Countries and states which have already banned fur farms or fur products includes Britain, Austria, the Netherlands, France, Norway, Israel and California.

PJ Smith, director of fashion policy at Humane Society International, says that brands still using real fur will ditch it soon, following Gucci, Prada, Armani and others.

But for now, Kopenhagen Fur’s Christensen said fashion brands in Europe had expressed concern they will not be able to find a similar quality to the Danish mink furs.

“One of the biggest challenges from the brand perspective is that the unique Danish qualities will be disappearing from the collection and you cannot source that product elsewhere.”Slideshow ( 5 images )

He said he was looking at selling warehouse facilities and equipment such as automated vision machinery to grade the skins.

China, followed by Russia, is the biggest buyer of Danish fur as its own mink are considered of lower quality than those raised in Europe, where breeding standards are generally higher.

“We wouldn’t choose Chinese-made fur due to its poor quality,” Zhang Changping, owner of China’s Fangtai Fur, told Reuters, adding that it had already bought enough fur at least for the first half of 2021.

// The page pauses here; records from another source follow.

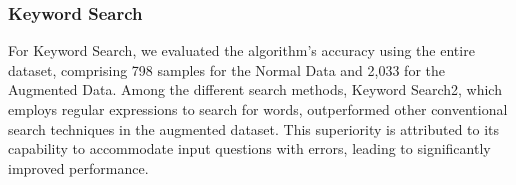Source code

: \documentclass[12pt,oneside,openright,a4paper]{cpe-english-project}
\begin{document}
      \subsubsection{Keyword Search}
        \begin{table}
          \centering
          \caption{Operation Classification with Added Normal and Augmented Experiment Result (Keyword Search)}
        \end{table}
        \qquad For Keyword Search, we evaluated the algorithm’s accuracy using the entire dataset, comprising 798 samples for the Normal Data and 2,033 for the Augmented Data. Among the different search methods, Keyword Search2, which employs regular expressions to search for words, outperformed other conventional search techniques in the augmented dataset. This superiority is attributed to its capability to accommodate input questions with errors, leading to significantly improved performance. \par
\end{document}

Fangtai would shift to auctions in Finland if Denmark failed to supply enough mink in the future, he said.

Niccolò Ricci, chief executive of Italian luxury designer label Stefano Ricci which has many clients in Russia and eastern Europe, said he expected mink prices to increase by up to 50% but that high-end labels like his would continue to seek top quality pelts, mainly from U.S. suppliers.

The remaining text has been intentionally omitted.